Your argument is typically won or lost well before it ever happens. Your reasoning and rhetoric will only rarely if ever carry you successfully through an argument. So how do you “win” before you even start to argue? Here are 3 things you can do to set yourself up to argue successfully.

Know why you are arguing. This sounds very simple, but oftentimes our passion blinds us to underlying issues. Just ask any married couple if they’ve ever spent days arguing about something only to finally realize that the real issue was something else completely. You’ll probably get a laugh and an admission that yes that happened on more than one occasion. It happens in business too. Are you arguing for your proposal so hard because you truly think it’s the best idea or because you feel undervalued and want your contributions to be recognized?
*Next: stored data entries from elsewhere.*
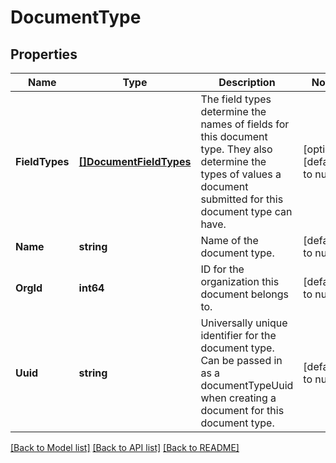# DocumentType

## Properties
Name | Type | Description | Notes
------------ | ------------- | ------------- | -------------
**FieldTypes** | [**[]DocumentFieldTypes**](DocumentFieldTypes.md) | The field types determine the names of fields for this document type. They also determine the types of values a document submitted for this document type can have. | [optional] [default to null]
**Name** | **string** | Name of the document type. | [default to null]
**OrgId** | **int64** | ID for the organization this document belongs to. | [default to null]
**Uuid** | **string** | Universally unique identifier for the document type. Can be passed in as a documentTypeUuid when creating a document for this document type. | [default to null]

[[Back to Model list]](../README.md#documentation-for-models) [[Back to API list]](../README.md#documentation-for-api-endpoints) [[Back to README]](../README.md)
Those are very different conversations to have, so it is critical to make sure that you are having the right one.


Be selfless. That probably seems like an odd tip but if you are selfless your odds of “winning” arguments goes through the roof. What I mean by this is that you should be known for having a goal other than your own success or acclaim. Let me illustrate with an example.

There is a big project coming up at your company and several people have been called upon to put together some ideas for it. You, Susan, and Frank are among them. You know Frank to be very hardworking and that his ultimate goal is to become the company CEO. Susan you know to be selfless, she desires what is best for the company, not herself. In the meeting the three of you get in an argument about the merits and weaknesses of your plan. Both Frank and Susan take issue with several of your points and argue that there are better ways to do it. Who is more likely to persuade you?

For most of us, it is Susan. We would naturally feel safer with her because we trust that she only wants what’s best for the company. It is probably harder to take argument from Frank because what we know of him suggests that he may be making a personal power play. Selflessness builds credibility and safety.

It’s also pretty easy to see on a personal level. If my wife suggests a product for me I am much more likely to be persuaded by her than by the product’s salesperson. I trust my wife’s goal is my well-being, I suspect the salesperson’s goal of being the sale. Because my wife’s goal is clearly established as selfless, she is much more trustworthy.

None of this is to say that having a personal stake in an argument is a bad thing. Sometimes it is at the heart of the argument itself. But if you are known for selflessness then even when you do need to argue for something personally your audience will be much more receptive.


Take care of your body. Mostly that means eat well and get enough sleep. When we are faced with an argument our bodies instinctively treat it as a threatening situation which means your fight or flight response is triggered. Either response can be problematic and the more tired or hungry you are the less able you will be to overcome your chemical responses and make intelligent choices. By taking care of yourself you are essentially keeping yourself more physically capable of handling an argument.


Hopefully these tips help your voice be heard in the next argument you have and in the end, everyone wins.